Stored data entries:
- Opening Delimiter -
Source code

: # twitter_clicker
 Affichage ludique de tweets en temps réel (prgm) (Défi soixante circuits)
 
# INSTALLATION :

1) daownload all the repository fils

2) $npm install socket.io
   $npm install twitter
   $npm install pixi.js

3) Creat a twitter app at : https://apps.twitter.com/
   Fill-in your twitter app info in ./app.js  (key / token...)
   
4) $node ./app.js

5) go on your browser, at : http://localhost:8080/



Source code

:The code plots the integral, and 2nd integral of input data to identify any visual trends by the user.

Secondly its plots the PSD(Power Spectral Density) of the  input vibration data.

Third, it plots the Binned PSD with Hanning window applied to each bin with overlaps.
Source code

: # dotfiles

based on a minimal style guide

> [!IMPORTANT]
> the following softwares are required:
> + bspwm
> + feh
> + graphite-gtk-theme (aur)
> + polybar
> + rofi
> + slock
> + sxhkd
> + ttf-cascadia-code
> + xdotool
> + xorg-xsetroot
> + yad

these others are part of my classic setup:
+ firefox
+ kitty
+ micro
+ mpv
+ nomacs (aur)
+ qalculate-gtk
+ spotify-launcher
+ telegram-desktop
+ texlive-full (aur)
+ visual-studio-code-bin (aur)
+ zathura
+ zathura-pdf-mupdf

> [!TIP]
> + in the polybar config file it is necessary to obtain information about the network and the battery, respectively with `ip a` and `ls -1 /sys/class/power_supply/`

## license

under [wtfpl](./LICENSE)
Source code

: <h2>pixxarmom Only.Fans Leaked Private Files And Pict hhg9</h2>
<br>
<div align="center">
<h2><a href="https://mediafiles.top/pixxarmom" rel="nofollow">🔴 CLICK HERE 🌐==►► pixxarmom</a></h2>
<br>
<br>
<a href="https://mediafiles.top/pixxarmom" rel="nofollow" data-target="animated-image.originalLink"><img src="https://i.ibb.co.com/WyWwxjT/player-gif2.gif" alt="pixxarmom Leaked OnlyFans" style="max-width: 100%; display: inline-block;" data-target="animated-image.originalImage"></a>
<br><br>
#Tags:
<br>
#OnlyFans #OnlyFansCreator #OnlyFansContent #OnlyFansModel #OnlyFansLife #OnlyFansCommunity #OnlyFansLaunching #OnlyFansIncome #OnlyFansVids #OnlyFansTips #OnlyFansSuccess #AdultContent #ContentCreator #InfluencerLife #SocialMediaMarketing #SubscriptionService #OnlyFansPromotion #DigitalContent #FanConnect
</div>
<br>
- Closing Delimiter -
Work request
Nothing above should be left out; write out every record exactly.

Your response
Source code

: # twitter_clicker
 Affichage ludique de tweets en temps réel (prgm) (Défi soixante circuits)
 
# INSTALLATION :

1) daownload all the repository fils

2) $npm install socket.io
   $npm install twitter
   $npm install pixi.js

3) Creat a twitter app at : https://apps.twitter.com/
   Fill-in your twitter app info in ./app.js  (key / token...)
   
4) $node ./app.js

5) go on your browser, at : http://localhost:8080/



Source code

:The code plots the integral, and 2nd integral of input data to identify any visual trends by the user.

Secondly its plots the PSD(Power Spectral Density) of the  input vibration data.

Third, it plots the Binned PSD with Hanning window applied to each bin with overlaps.
Source code

: # dotfiles

based on a minimal style guide

> [!IMPORTANT]
> the following softwares are required:
> + bspwm
> + feh
> + graphite-gtk-theme (aur)
> + polybar
> + rofi
> + slock
> + sxhkd
> + ttf-cascadia-code
> + xdotool
> + xorg-xsetroot
> + yad

these others are part of my classic setup:
+ firefox
+ kitty
+ micro
+ mpv
+ nomacs (aur)
+ qalculate-gtk
+ spotify-launcher
+ telegram-desktop
+ texlive-full (aur)
+ visual-studio-code-bin (aur)
+ zathura
+ zathura-pdf-mupdf

> [!TIP]
> + in the polybar config file it is necessary to obtain information about the network and the battery, respectively with `ip a` and `ls -1 /sys/class/power_supply/`

## license

under [wtfpl](./LICENSE)
Source code

: <h2>pixxarmom Only.Fans Leaked Private Files And Pict hhg9</h2>
<br>
<div align="center">
<h2><a href="https://mediafiles.top/pixxarmom" rel="nofollow">🔴 CLICK HERE 🌐==►► pixxarmom</a></h2>
<br>
<br>
<a href="https://mediafiles.top/pixxarmom" rel="nofollow" data-target="animated-image.originalLink"><img src="https://i.ibb.co.com/WyWwxjT/player-gif2.gif" alt="pixxarmom Leaked OnlyFans" style="max-width: 100%; display: inline-block;" data-target="animated-image.originalImage"></a>
<br><br>
#Tags:
<br>
#OnlyFans #OnlyFansCreator #OnlyFansContent #OnlyFansModel #OnlyFansLife #OnlyFansCommunity #OnlyFansLaunching #OnlyFansIncome #OnlyFansVids #OnlyFansTips #OnlyFansSuccess #AdultContent #ContentCreator #InfluencerLife #SocialMediaMarketing #SubscriptionService #OnlyFansPromotion #DigitalContent #FanConnect
</div>
<br>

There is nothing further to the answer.